• _Task prompt_:
Every line of the material must be restated exactly, though not its pictures.

• _Data to process_:
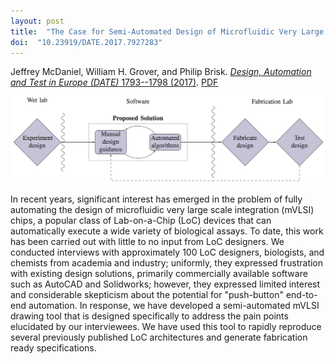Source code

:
 ```yaml
---
layout: post
title:  "The Case for Semi-Automated Design of Microfluidic Very Large Scale Integration (mVLSI) Chips"
doi:  "10.23919/DATE.2017.7927283"
---
```


Jeffrey McDaniel, William H. Grover, and Philip Brisk.  [*Design, Automation and Test in Europe (DATE)*  1793--1798 (2017)](http://ieeexplore.ieee.org/document/7927283/).  [PDF](/assets/semi-automated-design.pdf)

<img src="/assets/semi-automated-design.png">

In recent years, significant interest has emerged in the problem of fully automating the design of microfluidic very large scale integration (mVLSI) chips, a popular class of Lab-on-a-Chip (LoC) devices that can automatically execute a wide variety of biological assays. To date, this work has been carried out with little to no input from LoC designers. We conducted interviews with approximately 100 LoC designers, biologists, and chemists from academia and industry; uniformly, they expressed frustration with existing design solutions, primarily commercially available software such as AutoCAD and Solidworks; however, they expressed limited interest and considerable skepticism about the potential for "push-button" end-to-end automation. In response, we have developed a semi-automated mVLSI drawing tool that is designed specifically to address the pain points elucidated by our interviewees. We have used this tool to rapidly reproduce several previously published LoC architectures and generate fabrication ready specifications.
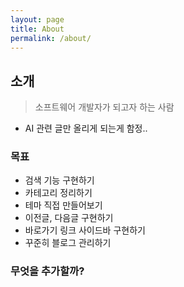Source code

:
 ```yaml
---
layout: page
title: About
permalink: /about/
---
```


## 소개
> 소프트웨어 개발자가 되고자 하는 사람
- AI 관련 글만 올리게 되는게 함정..

### 목표
- 검색 기능 구현하기
- 카테고리 정리하기
- 테마 직접 만들어보기
- 이전글, 다음글 구현하기
- 바로가기 링크 사이드바 구현하기
- 꾸준히 블로그 관리하기

### 무엇을 추가할까?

• _Answer to this task_:
Source code

:
 ```yaml
---
layout: post
title:  "The Case for Semi-Automated Design of Microfluidic Very Large Scale Integration (mVLSI) Chips"
doi:  "10.23919/DATE.2017.7927283"
---
```


Jeffrey McDaniel, William H. Grover, and Philip Brisk.  [*Design, Automation and Test in Europe (DATE)*  1793--1798 (2017)](http://ieeexplore.ieee.org/document/7927283/).  [PDF](/assets/semi-automated-design.pdf)

<img src="/assets/semi-automated-design.png">

In recent years, significant interest has emerged in the problem of fully automating the design of microfluidic very large scale integration (mVLSI) chips, a popular class of Lab-on-a-Chip (LoC) devices that can automatically execute a wide variety of biological assays. To date, this work has been carried out with little to no input from LoC designers. We conducted interviews with approximately 100 LoC designers, biologists, and chemists from academia and industry; uniformly, they expressed frustration with existing design solutions, primarily commercially available software such as AutoCAD and Solidworks; however, they expressed limited interest and considerable skepticism about the potential for "push-button" end-to-end automation. In response, we have developed a semi-automated mVLSI drawing tool that is designed specifically to address the pain points elucidated by our interviewees. We have used this tool to rapidly reproduce several previously published LoC architectures and generate fabrication ready specifications.
Source code

:
 ```yaml
---
layout: page
title: About
permalink: /about/
---
```


## 소개
> 소프트웨어 개발자가 되고자 하는 사람
- AI 관련 글만 올리게 되는게 함정..

### 목표
- 검색 기능 구현하기
- 카테고리 정리하기
- 테마 직접 만들어보기
- 이전글, 다음글 구현하기
- 바로가기 링크 사이드바 구현하기
- 꾸준히 블로그 관리하기

### 무엇을 추가할까?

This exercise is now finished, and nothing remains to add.